Scott on May 14, 2010, 03:21:12 pm
Robyn can speak freely because she and Sajjan have been declared "missing and presumed dead." Sajjan is safe in [WHOOPS -- I wrote a spoiler in here, forgetting how large a buffer we have. Ya'll will just have to read along and find out why Sajjan is safe by the time Robyn is on Ceres.]

Robyn herself is safe from UW on Ceres because UW has no power on Ceres and thus no practical way to claim her. She's not worth sending another task force, especially after what happened to the last task force. To the UW she's just another juvenile delinquent, not important enough to bother with so long as she stays away from any place where the UW holds practical jurisdiction. The only people still vulnerable are Sajjan and Robyn's parents, still on Terra, and that's only if the parents are caught making contact with their kids.
« Last Edit: May 21, 2010, 12:48:01 pm by Scott »

quadibloc on May 15, 2010, 12:56:07 pm
The best part is that it will be non violent see :
Some people use different meanings for "force" and "violence".

Thus, they reserve "violence" for acts that are bloody and dramatic, and that kill innocent people at random. By that standard, locking someone up for the rest of his life, which required dragging him off at gunpoint, isn't "violent".

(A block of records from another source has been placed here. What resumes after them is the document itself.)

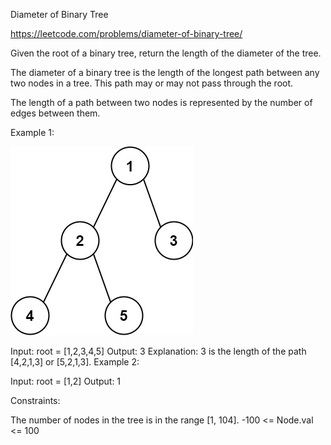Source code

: Diameter of Binary Tree

https://leetcode.com/problems/diameter-of-binary-tree/

Given the root of a binary tree, return the length of the diameter of the tree.

The diameter of a binary tree is the length of the longest path between any two nodes in a tree. This path may or may not pass through the root.

The length of a path between two nodes is represented by the number of edges between them.



Example 1:

![img_1.png](img_1.png)

Input: root = [1,2,3,4,5]
Output: 3
Explanation: 3 is the length of the path [4,2,1,3] or [5,2,1,3].
Example 2:

Input: root = [1,2]
Output: 1


Constraints:

The number of nodes in the tree is in the range [1, 104].
-100 <= Node.val <= 100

I agree that this is a confusing usage.

Sajjan is safe in Canton Luna because of the tacit truce between CL and the UW.
My guess, and this, of course, is based on assuming that this story will not entirely manage to avoid a common cliche found in many other stories with similar situations, is that Sajjan will be safe from harm for the simple reason that he is "now", as Robyn tells her story in the diner, beyond all harm.
« Last Edit: May 17, 2010, 06:12:41 am by quadibloc »

quadibloc on June 21, 2010, 07:03:29 am
My guess as to Sajjan's fate is, at this point, very likely wrong. However, today's comic raises the issue of eavesdropping to a more serious level.